■ **Input data**
((

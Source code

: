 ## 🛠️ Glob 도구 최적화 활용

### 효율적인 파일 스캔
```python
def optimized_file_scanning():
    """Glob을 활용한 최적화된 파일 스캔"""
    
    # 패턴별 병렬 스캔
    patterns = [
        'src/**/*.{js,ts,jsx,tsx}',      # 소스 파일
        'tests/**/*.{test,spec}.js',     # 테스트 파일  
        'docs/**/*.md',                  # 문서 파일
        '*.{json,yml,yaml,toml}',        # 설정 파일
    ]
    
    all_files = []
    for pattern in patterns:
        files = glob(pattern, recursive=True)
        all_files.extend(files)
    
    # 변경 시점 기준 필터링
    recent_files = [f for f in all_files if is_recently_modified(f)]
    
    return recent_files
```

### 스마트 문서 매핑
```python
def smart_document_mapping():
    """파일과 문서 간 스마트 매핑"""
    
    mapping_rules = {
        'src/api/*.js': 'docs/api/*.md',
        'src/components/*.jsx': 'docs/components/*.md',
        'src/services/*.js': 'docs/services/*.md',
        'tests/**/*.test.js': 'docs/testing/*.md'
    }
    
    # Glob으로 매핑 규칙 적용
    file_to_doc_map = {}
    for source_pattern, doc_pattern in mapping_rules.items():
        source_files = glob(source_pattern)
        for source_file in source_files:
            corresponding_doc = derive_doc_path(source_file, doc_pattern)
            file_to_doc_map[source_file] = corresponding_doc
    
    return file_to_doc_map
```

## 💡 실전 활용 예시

))

■ **Exercise description**
In the data above, which lines have "return"? Report each of them.

■ **Output of the task**
    return recent_files
    return file_to_doc_map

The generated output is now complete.